Romero was then taken to the Quay County Detention Center. Three days later, on Feb. 17, there was a “shakedown” in the jail, based on a report that an inmate possessed illegal drugs. During that shakedown, Romero was found to be carrying more than two grams of methamphetamine when jail officers conducted a cavity search, according to corrections officers’ testimony.

Quay County Sheriff’s deputy Frankie Gutierrez testified Tuesday that amount of meth could sell for $200 on the street. A tenth of a gram sells for about $10 on the street, he said, and is the usual amount that users will ingest in a single smoking session.

The jury on Wednesday convicted Romero of distributing methamphetamine, based on testimony she had given another inmate some methamphetamine in her jail cell, but dismissed a charge of possession of methamphetamine with intent to sell.

Rose said the two grams of methamphetamine found in Romero’s possession was too small to warrant an assumption that she intended to sell the drug.

The jury also convicted Romero on felony charges of tampering with evidence in attempting to hide the methamphetamine she was carrying, based on the jail shakedown search, and possession of methamphetamine. The jury also returned a guilty verdict on a misdemeanor possession of drug paraphernalia charge based on the pipe police confiscated in the traffic stop, Rose said.

Since Romero is a repeat offender with convictions in 1998 and 2006 for trafficking cocaine and methamphetamine and for forgery, Rose has filed a “supplemental criminal information” document in court requesting that Mitchell enhance Romero’s sentence under state habitual offender statutes.
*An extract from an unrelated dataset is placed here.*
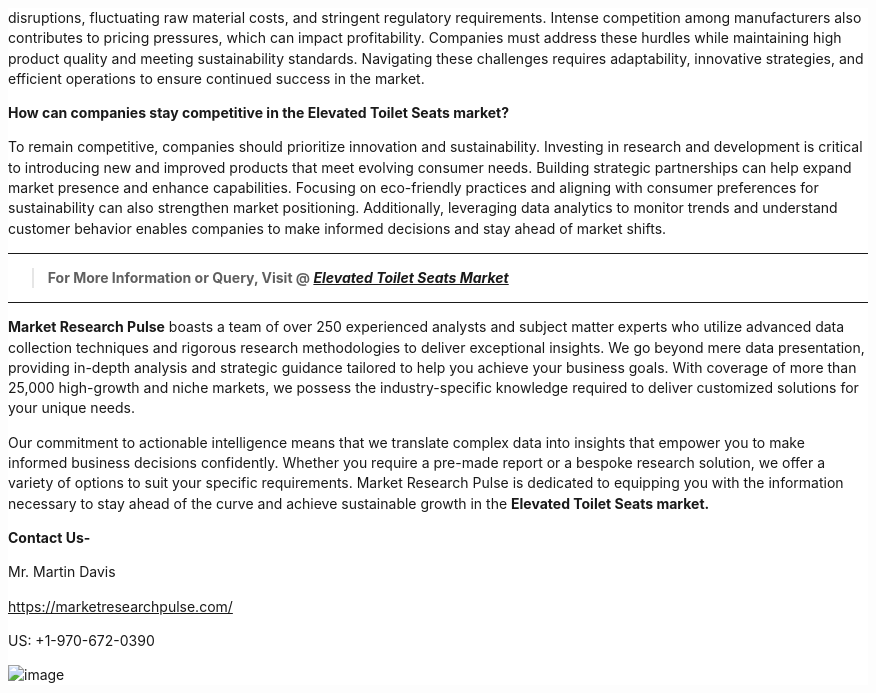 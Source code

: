 disruptions, fluctuating raw material costs, and stringent regulatory requirements. Intense competition among manufacturers also contributes to pricing pressures, which can impact profitability. Companies must address these hurdles while maintaining high product quality and meeting sustainability standards. Navigating these challenges requires adaptability, innovative strategies, and efficient operations to ensure continued success in the market.</p><p><strong>How can companies stay competitive in the Elevated Toilet Seats market?</strong></p><p>To remain competitive, companies should prioritize innovation and sustainability. Investing in research and development is critical to introducing new and improved products that meet evolving consumer needs. Building strategic partnerships can help expand market presence and enhance capabilities. Focusing on eco-friendly practices and aligning with consumer preferences for sustainability can also strengthen market positioning. Additionally, leveraging data analytics to monitor trends and understand customer behavior enables companies to make informed decisions and stay ahead of market shifts.</p><hr /><blockquote><p><strong>For More Information or Query, Visit @&nbsp;<em><a href="https://marketresearchpulse.com/report/129351/elevated-toilet-seats-market?utm_source=Linkedin&utm_medium=019">Elevated Toilet Seats Market</a></em></strong></p></blockquote><hr /><p><strong>Market Research Pulse</strong> boasts a team of over 250 experienced analysts and subject matter experts who utilize advanced data collection techniques and rigorous research methodologies to deliver exceptional insights. We go beyond mere data presentation, providing in-depth analysis and strategic guidance tailored to help you achieve your business goals. With coverage of more than 25,000 high-growth and niche markets, we possess the industry-specific knowledge required to deliver customized solutions for your unique needs.</p><p>Our commitment to actionable intelligence means that we translate complex data into insights that empower you to make informed business decisions confidently. Whether you require a pre-made report or a bespoke research solution, we offer a variety of options to suit your specific requirements. Market Research Pulse is dedicated to equipping you with the information necessary to stay ahead of the curve and achieve sustainable growth in the <strong>Elevated Toilet Seats market.</strong></p><p><strong>Contact Us-</strong></p><p>Mr. Martin Davis</p><p>https://marketresearchpulse.com/</p><p>US: +1-970-672-0390</p>
![image](https://github.com/user-attachments/assets/11ae8443-ff6f-4034-80f9-fd4755ce3e05)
If the judge grants that request, he said, the sentence could be 19 to 25 years in prison.

Rose said the conviction eliminates a “major contributor to the meth problem in the community” and may assist police in further enforcement activity related to meth.

Methamphetamine, Rose said, “is a cancer we have in our community. It destroys lives and families,” and added that Romero’s sentence is a signal to meth traffickers that “they’re going to to hard time” when caught, which he hopes will be a deterrent to drug trafficking in Quay County.

Romero’s defense attorney Tomas Benevidez, a contract public defender based in Las Vegas, said, “Juries do what they do. They heard both sides, deliberated, and made their decision.”

“We were partially successful,” he said, in getting the possession with intent to distribute charge dismissed. He said the the sentence on that charge could have been as long as nine years in prison.